Once Mrs Farhat Junaid (the Lahore Lyceum Rachna Block Administrator) and I had made initial email contact, the children’s work began with a simple email of greetings to each other with their photographs attached via their teachers’ email addresses. The children in each school reacted with great excitement on receiving replies and were eager to find out more about each other.

Pakistan featured on our school’s three-year rolling topic plan as an area of study for P6-7. The topic usually follows an old BBC Landmarks video series and is enhanced by a few artefacts I have amassed over the years - a pair of plimsolls, a tea towel, a hockey stick and a borrowed copy of the Qur'an!
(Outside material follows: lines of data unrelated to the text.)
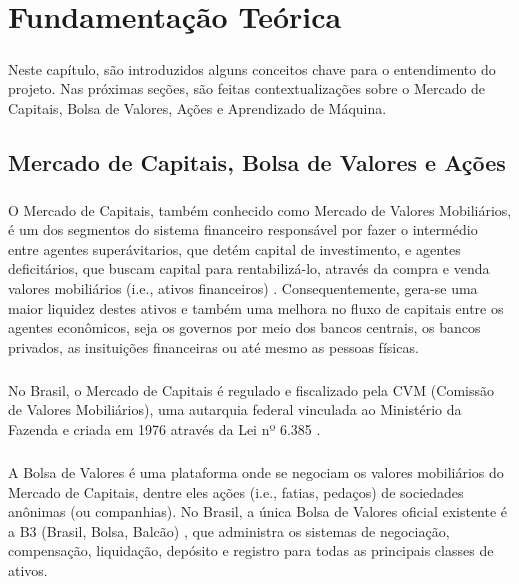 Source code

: \chapter{Fundamentação Teórica}
\label{cap2}

\paragraph{} Neste capítulo, são introduzidos alguns conceitos chave para o entendimento do projeto. Nas próximas seções, são feitas contextualizações sobre o Mercado de Capitais, Bolsa de Valores, Ações e Aprendizado de Máquina.



\section{Mercado de Capitais, Bolsa de Valores e Ações}

\paragraph{} O Mercado de Capitais, também conhecido como Mercado de Valores Mobiliários, é um dos segmentos do sistema financeiro responsável por fazer o intermédio entre agentes superávitarios, que detém capital de investimento, e agentes deficitários, que buscam capital para rentabilizá-lo, através da compra e venda valores mobiliários (i.e., ativos financeiros) \cite{mercado_de_capitais}. Consequentemente, gera-se uma maior liquidez destes ativos e também uma melhora no fluxo de capitais entre os agentes econômicos, seja os governos por meio dos bancos centrais, os bancos privados, as insituições financeiras ou até mesmo as pessoas físicas.

\paragraph{} No Brasil, o Mercado de Capitais é regulado e fiscalizado pela CVM (Comissão de Valores Mobiliários), uma autarquia federal vinculada ao Ministério da Fazenda e criada em 1976 através da Lei nº 6.385 \cite{lei_6385}.

\paragraph{} A Bolsa de Valores é uma plataforma onde se negociam os valores mobiliários do Mercado de Capitais, dentre eles ações (i.e., fatias, pedaços) de sociedades anônimas (ou companhias). No Brasil, a única Bolsa de Valores oficial existente é a B3 (Brasil, Bolsa, Balcão) \cite{b3}, que administra os sistemas de negociação, compensação, liquidação, depósito e registro para todas as principais classes de ativos.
During the topic I liked to give the class opportunity for personal study, with most of the research done on the internet or from a few library books. This year the children had the chance to email their friends in Lahore.
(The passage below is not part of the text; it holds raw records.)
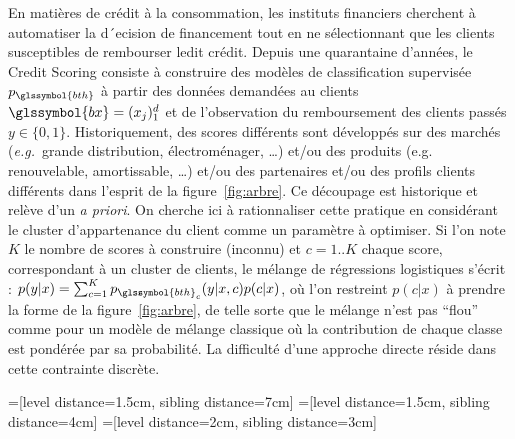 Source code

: En matières de crédit à la consommation, les instituts financiers cherchent à automatiser la d´ecision de financement tout en ne sélectionnant que les clients susceptibles de rembourser ledit crédit. Depuis une quarantaine d’années, le Credit Scoring consiste à construire des modèles de classification supervisée $p_{\glssymbol{bth}}$ à partir des données demandées au clients $\glssymbol{bx} = (x_j)_1^d$ et de l’observation du remboursement des clients passés $y \in \{0, 1\}$. Historiquement, des scores différents sont développés sur des marchés (\textit{e.g.}\ grande distribution, électroménager, \dots) et/ou des produits (e.g. renouvelable, amortissable, \dots) et/ou des partenaires et/ou des profils clients différents dans l’esprit de la figure~\ref{fig:arbre}. Ce découpage est historique et relève d’un \textit{a priori}. On cherche ici à rationnaliser cette pratique en considérant le cluster d’appartenance du client comme un paramètre à optimiser. Si l’on note $K$ le nombre de scores à construire (inconnu) et $c = 1..K$ chaque score, correspondant à un cluster de clients, le mélange de régressions logistiques s’écrit : $p(y|x) = \sum_{c=1}^K p_{\glssymbol{bth}_c}(y|x, c)p(c|x)$, où l’on restreint $p(c|x)$ à prendre la forme de la figure~\ref{fig:arbre}, de telle sorte que le mélange n’est pas “flou” comme pour un modèle de mélange classique où la contribution de chaque classe est pondérée par sa probabilité. La
difficulté d’une approche directe réside dans cette contrainte discrète.


=[level distance=1.5cm, sibling distance=7cm]
=[level distance=1.5cm, sibling distance=4cm]
=[level distance=2cm, sibling distance=3cm]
The children sought information on diverse subjects: music, reptiles, war and fashion, to name a few. We shared our work via email and Farhat’s children loved it and were impressed. Encouraged by their response, we made prayer mats and planned and built models of potential mosques for Keith. Jointly we focused on a consideration of the UN Convention on the Rights of the Child. We looked at children in Pakistan across all social classes and areas of the country and compared them to our situation in Scotland and to the situation of our friends at the Lyceum. Many of the discussions between the children in both countries were very thought-provoking. Some of this children’s rights work is on our school website.

Our friends in Lahore were invaluable as a source of information and encouragement. I did use the Landmarks video as part of our study, but because of our real contacts we learnt much more than the video could provide.

Children lying round an Earth-shaped rug on the floor
The initial urge to make learning fun, interesting and relevant has grown to encompass our whole school.